Source material START
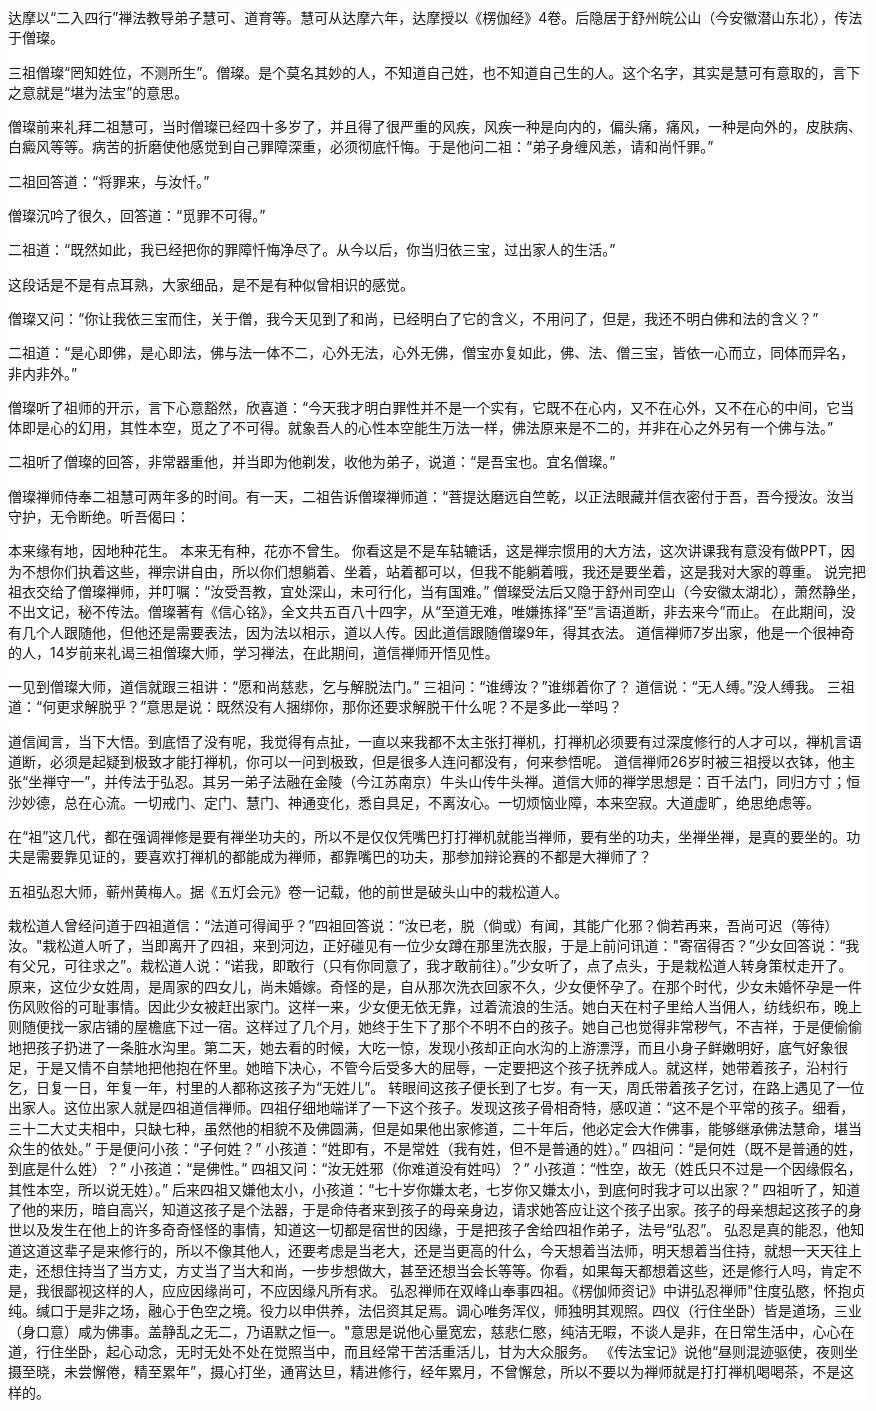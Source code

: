 达摩以“二入四行”禅法教导弟子慧可、道育等。慧可从达摩六年，达摩授以《楞伽经》4卷。后隐居于舒州皖公山（今安徽潜山东北），传法于僧璨。


三祖僧璨“罔知姓位，不测所生”。僧璨。是个莫名其妙的人，不知道自己姓，也不知道自己生的人。这个名字，其实是慧可有意取的，言下之意就是“堪为法宝”的意思。

僧璨前来礼拜二祖慧可，当时僧璨已经四十多岁了，并且得了很严重的风疾，风疾一种是向内的，偏头痛，痛风，一种是向外的，皮肤病、白癜风等等。病苦的折磨使他感觉到自己罪障深重，必须彻底忏悔。于是他问二祖：“弟子身缠风恙，请和尚忏罪。”

二祖回答道：“将罪来，与汝忏。”

僧璨沉吟了很久，回答道：“觅罪不可得。”

二祖道：“既然如此，我已经把你的罪障忏悔净尽了。从今以后，你当归依三宝，过出家人的生活。”

这段话是不是有点耳熟，大家细品，是不是有种似曾相识的感觉。

僧璨又问：“你让我依三宝而住，关于僧，我今天见到了和尚，已经明白了它的含义，不用问了，但是，我还不明白佛和法的含义？”

二祖道：“是心即佛，是心即法，佛与法一体不二，心外无法，心外无佛，僧宝亦复如此，佛、法、僧三宝，皆依一心而立，同体而异名，非内非外。”

僧璨听了祖师的开示，言下心意豁然，欣喜道：“今天我才明白罪性并不是一个实有，它既不在心内，又不在心外，又不在心的中间，它当体即是心的幻用，其性本空，觅之了不可得。就象吾人的心性本空能生万法一样，佛法原来是不二的，并非在心之外另有一个佛与法。”

二祖听了僧璨的回答，非常器重他，并当即为他剃发，收他为弟子，说道：“是吾宝也。宜名僧璨。”

僧璨禅师侍奉二祖慧可两年多的时间。有一天，二祖告诉僧璨禅师道：“菩提达磨远自竺乾，以正法眼藏并信衣密付于吾，吾今授汝。汝当守护，无令断绝。听吾偈曰：

本来缘有地，因地种花生。
本来无有种，花亦不曾生。
你看这是不是车轱辘话，这是禅宗惯用的大方法，这次讲课我有意没有做PPT，因为不想你们执着这些，禅宗讲自由，所以你们想躺着、坐着，站着都可以，但我不能躺着哦，我还是要坐着，这是我对大家的尊重。
说完把祖衣交给了僧璨禅师，并叮嘱：“汝受吾教，宜处深山，未可行化，当有国难。”
僧璨受法后又隐于舒州司空山（今安徽太湖北），萧然静坐，不出文记，秘不传法。僧璨著有《信心铭》，全文共五百八十四字，从“至道无难，唯嫌拣择”至“言语道断，非去来今”而止。
在此期间，没有几个人跟随他，但他还是需要表法，因为法以相示，道以人传。因此道信跟随僧璨9年，得其衣法。
道信禅师7岁出家，他是一个很神奇的人，14岁前来礼谒三祖僧璨大师，学习禅法，在此期间，道信禅师开悟见性。

一见到僧璨大师，道信就跟三祖讲：“愿和尚慈悲，乞与解脱法门。”
三祖问：“谁缚汝？”谁绑着你了？
道信说：“无人缚。”没人缚我。
三祖道：“何更求解脱乎？”意思是说：既然没有人捆绑你，那你还要求解脱干什么呢？不是多此一举吗？

道信闻言，当下大悟。到底悟了没有呢，我觉得有点扯，一直以来我都不太主张打禅机，打禅机必须要有过深度修行的人才可以，禅机言语道断，必须是起疑到极致才能打禅机，你可以一问到极致，但是很多人连问都没有，何来参悟呢。
道信禅师26岁时被三祖授以衣钵，他主张“坐禅守一”，并传法于弘忍。其另一弟子法融在金陵（今江苏南京）牛头山传牛头禅。道信大师的禅学思想是：百千法门，同归方寸；恒沙妙德，总在心流。一切戒门、定门、慧门、神通变化，悉自具足，不离汝心。一切烦恼业障，本来空寂。大道虚旷，绝思绝虑等。

在“祖”这几代，都在强调禅修是要有禅坐功夫的，所以不是仅仅凭嘴巴打打禅机就能当禅师，要有坐的功夫，坐禅坐禅，是真的要坐的。功夫是需要靠见证的，要喜欢打禅机的都能成为禅师，都靠嘴巴的功夫，那参加辩论赛的不都是大禅师了？

五祖弘忍大师，蕲州黄梅人。据《五灯会元》卷一记载，他的前世是破头山中的栽松道人。

栽松道人曾经问道于四祖道信：“法道可得闻乎？”四祖回答说：“汝已老，脱（倘或）有闻，其能广化邪？倘若再来，吾尚可迟（等待）汝。"栽松道人听了，当即离开了四祖，来到河边，正好碰见有一位少女蹲在那里洗衣服，于是上前问讯道："寄宿得否？”少女回答说：“我有父兄，可往求之”。栽松道人说：“诺我，即敢行（只有你同意了，我才敢前往）。”少女听了，点了点头，于是栽松道人转身策杖走开了。
原来，这位少女姓周，是周家的四女儿，尚未婚嫁。奇怪的是，自从那次洗衣回家不久，少女便怀孕了。在那个时代，少女未婚怀孕是一件伤风败俗的可耻事情。因此少女被赶出家门。这样一来，少女便无依无靠，过着流浪的生活。她白天在村子里给人当佣人，纺线织布，晚上则随便找一家店铺的屋檐底下过一宿。这样过了几个月，她终于生下了那个不明不白的孩子。她自己也觉得非常秽气，不吉祥，于是便偷偷地把孩子扔进了一条脏水沟里。第二天，她去看的时候，大吃一惊，发现小孩却正向水沟的上游漂浮，而且小身子鲜嫩明好，底气好象很足，于是又情不自禁地把他抱在怀里。她暗下决心，不管今后受多大的屈辱，一定要把这个孩子抚养成人。就这样，她带着孩子，沿村行乞，日复一日，年复一年，村里的人都称这孩子为“无姓儿”。
转眼间这孩子便长到了七岁。有一天，周氏带着孩子乞讨，在路上遇见了一位出家人。这位出家人就是四祖道信禅师。四祖仔细地端详了一下这个孩子。发现这孩子骨相奇特，感叹道：“这不是个平常的孩子。细看，三十二大丈夫相中，只缺七种，虽然他的相貌不及佛圆满，但是如果他出家修道，二十年后，他必定会大作佛事，能够继承佛法慧命，堪当众生的依处。”
于是便问小孩：“子何姓？”
小孩道：“姓即有，不是常姓（我有姓，但不是普通的姓）。”
四祖问：“是何姓（既不是普通的姓，到底是什么姓）？”
小孩道：“是佛性。”
四祖又问：“汝无姓邪（你难道没有姓吗）？”
小孩道：“性空，故无（姓氏只不过是一个因缘假名，其性本空，所以说无姓）。”
后来四祖又嫌他太小，小孩道：“七十岁你嫌太老，七岁你又嫌太小，到底何时我才可以出家？”
四祖听了，知道了他的来历，暗自高兴，知道这孩子是个法器，于是命侍者来到孩子的母亲身边，请求她答应让这个孩子出家。孩子的母亲想起这孩子的身世以及发生在他上的许多奇奇怪怪的事情，知道这一切都是宿世的因缘，于是把孩子舍给四祖作弟子，法号“弘忍”。
弘忍是真的能忍，他知道这道这辈子是来修行的，所以不像其他人，还要考虑是当老大，还是当更高的什么，今天想着当法师，明天想着当住持，就想一天天往上走，还想住持当了当方丈，方丈当了当大和尚，一步步想做大，甚至还想当会长等等。你看，如果每天都想着这些，还是修行人吗，肯定不是，我很鄙视这样的人，应应因缘尚可，不应因缘凡所有求。
弘忍禅师在双峰山奉事四祖。《楞伽师资记》中讲弘忍禅师"住度弘愍，怀抱贞纯。缄口于是非之场，融心于色空之境。役力以申供养，法侣资其足焉。调心唯务浑仪，师独明其观照。四仪（行住坐卧）皆是道场，三业（身口意）咸为佛事。盖静乱之无二，乃语默之恒一。"意思是说他心量宽宏，慈悲仁愍，纯洁无暇，不谈人是非，在日常生活中，心心在道，行住坐卧，起心动念，无时无处不处在觉照当中，而且经常干苦活重活儿，甘为大众服务。
《传法宝记》说他“昼则混迹驱使，夜则坐摄至晓，未尝懈倦，精至累年”，摄心打坐，通宵达旦，精进修行，经年累月，不曾懈怠，所以不要以为禅师就是打打禅机喝喝茶，不是这样的。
Source material END
Problem requirements:
Output, unchanged, the lines from the line with "四祖听了，知道了他的来历，暗" through the final line of the material.

Expected answer:
四祖听了，知道了他的来历，暗自高兴，知道这孩子是个法器，于是命侍者来到孩子的母亲身边，请求她答应让这个孩子出家。孩子的母亲想起这孩子的身世以及发生在他上的许多奇奇怪怪的事情，知道这一切都是宿世的因缘，于是把孩子舍给四祖作弟子，法号“弘忍”。
弘忍是真的能忍，他知道这道这辈子是来修行的，所以不像其他人，还要考虑是当老大，还是当更高的什么，今天想着当法师，明天想着当住持，就想一天天往上走，还想住持当了当方丈，方丈当了当大和尚，一步步想做大，甚至还想当会长等等。你看，如果每天都想着这些，还是修行人吗，肯定不是，我很鄙视这样的人，应应因缘尚可，不应因缘凡所有求。
弘忍禅师在双峰山奉事四祖。《楞伽师资记》中讲弘忍禅师"住度弘愍，怀抱贞纯。缄口于是非之场，融心于色空之境。役力以申供养，法侣资其足焉。调心唯务浑仪，师独明其观照。四仪（行住坐卧）皆是道场，三业（身口意）咸为佛事。盖静乱之无二，乃语默之恒一。"意思是说他心量宽宏，慈悲仁愍，纯洁无暇，不谈人是非，在日常生活中，心心在道，行住坐卧，起心动念，无时无处不处在觉照当中，而且经常干苦活重活儿，甘为大众服务。
《传法宝记》说他“昼则混迹驱使，夜则坐摄至晓，未尝懈倦，精至累年”，摄心打坐，通宵达旦，精进修行，经年累月，不曾懈怠，所以不要以为禅师就是打打禅机喝喝茶，不是这样的。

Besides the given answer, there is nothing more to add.